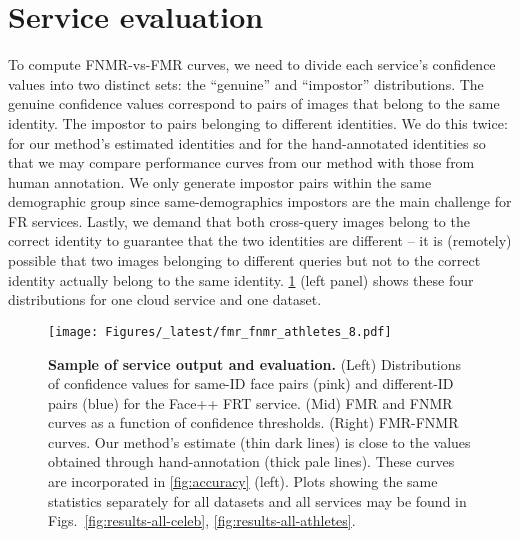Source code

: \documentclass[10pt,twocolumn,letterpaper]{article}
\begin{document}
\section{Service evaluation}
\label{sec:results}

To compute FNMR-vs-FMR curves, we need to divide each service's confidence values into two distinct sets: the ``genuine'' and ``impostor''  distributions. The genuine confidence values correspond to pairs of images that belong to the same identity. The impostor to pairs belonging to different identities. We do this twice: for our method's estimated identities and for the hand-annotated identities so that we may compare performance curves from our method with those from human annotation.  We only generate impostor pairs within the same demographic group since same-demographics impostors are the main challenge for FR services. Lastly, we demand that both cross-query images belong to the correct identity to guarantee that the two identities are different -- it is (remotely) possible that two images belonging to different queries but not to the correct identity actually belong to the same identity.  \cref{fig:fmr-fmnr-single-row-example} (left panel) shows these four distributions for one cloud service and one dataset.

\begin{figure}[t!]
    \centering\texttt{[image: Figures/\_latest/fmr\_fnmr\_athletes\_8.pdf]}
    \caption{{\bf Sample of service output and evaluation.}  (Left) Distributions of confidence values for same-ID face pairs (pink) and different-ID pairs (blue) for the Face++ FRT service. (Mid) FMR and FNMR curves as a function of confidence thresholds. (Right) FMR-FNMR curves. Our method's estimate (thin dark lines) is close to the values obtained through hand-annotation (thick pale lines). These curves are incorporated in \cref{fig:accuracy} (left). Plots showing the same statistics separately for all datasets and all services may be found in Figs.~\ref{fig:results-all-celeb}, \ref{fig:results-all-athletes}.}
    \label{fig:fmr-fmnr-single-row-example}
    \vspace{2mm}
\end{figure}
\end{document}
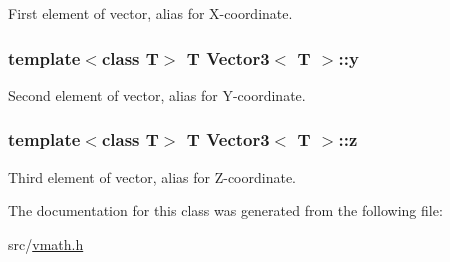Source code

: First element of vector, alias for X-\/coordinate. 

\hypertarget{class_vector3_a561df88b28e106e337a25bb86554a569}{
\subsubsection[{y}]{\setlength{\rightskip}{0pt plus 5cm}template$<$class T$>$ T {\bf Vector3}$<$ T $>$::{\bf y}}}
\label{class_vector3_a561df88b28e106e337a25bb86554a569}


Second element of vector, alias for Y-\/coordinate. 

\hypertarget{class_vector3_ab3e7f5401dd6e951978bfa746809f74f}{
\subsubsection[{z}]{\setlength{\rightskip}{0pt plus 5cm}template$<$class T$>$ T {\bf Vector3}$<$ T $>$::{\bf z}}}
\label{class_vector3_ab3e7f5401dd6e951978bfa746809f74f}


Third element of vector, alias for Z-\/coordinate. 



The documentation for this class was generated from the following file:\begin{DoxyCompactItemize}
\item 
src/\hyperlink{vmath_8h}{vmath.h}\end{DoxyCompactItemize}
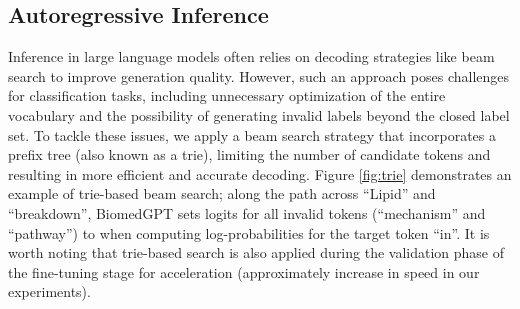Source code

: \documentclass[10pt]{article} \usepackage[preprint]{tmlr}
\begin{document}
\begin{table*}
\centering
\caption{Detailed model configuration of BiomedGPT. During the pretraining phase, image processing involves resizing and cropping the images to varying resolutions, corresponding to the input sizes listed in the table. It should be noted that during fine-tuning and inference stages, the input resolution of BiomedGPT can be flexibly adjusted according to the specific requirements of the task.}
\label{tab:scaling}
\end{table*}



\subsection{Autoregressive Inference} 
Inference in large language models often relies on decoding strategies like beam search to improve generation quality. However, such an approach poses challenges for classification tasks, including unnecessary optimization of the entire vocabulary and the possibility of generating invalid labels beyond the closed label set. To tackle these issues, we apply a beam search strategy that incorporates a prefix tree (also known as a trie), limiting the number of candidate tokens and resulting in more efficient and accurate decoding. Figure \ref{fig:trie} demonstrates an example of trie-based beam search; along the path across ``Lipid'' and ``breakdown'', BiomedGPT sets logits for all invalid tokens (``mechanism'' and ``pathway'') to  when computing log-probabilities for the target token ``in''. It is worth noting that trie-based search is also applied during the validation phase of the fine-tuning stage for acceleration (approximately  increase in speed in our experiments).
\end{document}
________
- Required action: Could you output the entire listing verbatim while omitting its pictures?

- Solution below:
Source code

: \documentclass[10pt,twocolumn,letterpaper]{article}
\begin{document}
\section{Service evaluation}
\label{sec:results}

To compute FNMR-vs-FMR curves, we need to divide each service's confidence values into two distinct sets: the ``genuine'' and ``impostor''  distributions. The genuine confidence values correspond to pairs of images that belong to the same identity. The impostor to pairs belonging to different identities. We do this twice: for our method's estimated identities and for the hand-annotated identities so that we may compare performance curves from our method with those from human annotation.  We only generate impostor pairs within the same demographic group since same-demographics impostors are the main challenge for FR services. Lastly, we demand that both cross-query images belong to the correct identity to guarantee that the two identities are different -- it is (remotely) possible that two images belonging to different queries but not to the correct identity actually belong to the same identity.  \cref{fig:fmr-fmnr-single-row-example} (left panel) shows these four distributions for one cloud service and one dataset.

\begin{figure}[t!]
    \centering\texttt{[image: Figures/\_latest/fmr\_fnmr\_athletes\_8.pdf]}
    \caption{{\bf Sample of service output and evaluation.}  (Left) Distributions of confidence values for same-ID face pairs (pink) and different-ID pairs (blue) for the Face++ FRT service. (Mid) FMR and FNMR curves as a function of confidence thresholds. (Right) FMR-FNMR curves. Our method's estimate (thin dark lines) is close to the values obtained through hand-annotation (thick pale lines). These curves are incorporated in \cref{fig:accuracy} (left). Plots showing the same statistics separately for all datasets and all services may be found in Figs.~\ref{fig:results-all-celeb}, \ref{fig:results-all-athletes}.}
    \label{fig:fmr-fmnr-single-row-example}
    \vspace{2mm}
\end{figure}
\end{document}
Source code

: First element of vector, alias for X-\/coordinate. 

\hypertarget{class_vector3_a561df88b28e106e337a25bb86554a569}{
\subsubsection[{y}]{\setlength{\rightskip}{0pt plus 5cm}template$<$class T$>$ T {\bf Vector3}$<$ T $>$::{\bf y}}}
\label{class_vector3_a561df88b28e106e337a25bb86554a569}


Second element of vector, alias for Y-\/coordinate. 

\hypertarget{class_vector3_ab3e7f5401dd6e951978bfa746809f74f}{
\subsubsection[{z}]{\setlength{\rightskip}{0pt plus 5cm}template$<$class T$>$ T {\bf Vector3}$<$ T $>$::{\bf z}}}
\label{class_vector3_ab3e7f5401dd6e951978bfa746809f74f}


Third element of vector, alias for Z-\/coordinate. 



The documentation for this class was generated from the following file:\begin{DoxyCompactItemize}
\item 
src/\hyperlink{vmath_8h}{vmath.h}\end{DoxyCompactItemize}
Source code

: \documentclass[10pt]{article} \usepackage[preprint]{tmlr}
\begin{document}
\begin{table*}
\centering
\caption{Detailed model configuration of BiomedGPT. During the pretraining phase, image processing involves resizing and cropping the images to varying resolutions, corresponding to the input sizes listed in the table. It should be noted that during fine-tuning and inference stages, the input resolution of BiomedGPT can be flexibly adjusted according to the specific requirements of the task.}
\label{tab:scaling}
\end{table*}



\subsection{Autoregressive Inference} 
Inference in large language models often relies on decoding strategies like beam search to improve generation quality. However, such an approach poses challenges for classification tasks, including unnecessary optimization of the entire vocabulary and the possibility of generating invalid labels beyond the closed label set. To tackle these issues, we apply a beam search strategy that incorporates a prefix tree (also known as a trie), limiting the number of candidate tokens and resulting in more efficient and accurate decoding. Figure \ref{fig:trie} demonstrates an example of trie-based beam search; along the path across ``Lipid'' and ``breakdown'', BiomedGPT sets logits for all invalid tokens (``mechanism'' and ``pathway'') to  when computing log-probabilities for the target token ``in''. It is worth noting that trie-based search is also applied during the validation phase of the fine-tuning stage for acceleration (approximately  increase in speed in our experiments).
\end{document}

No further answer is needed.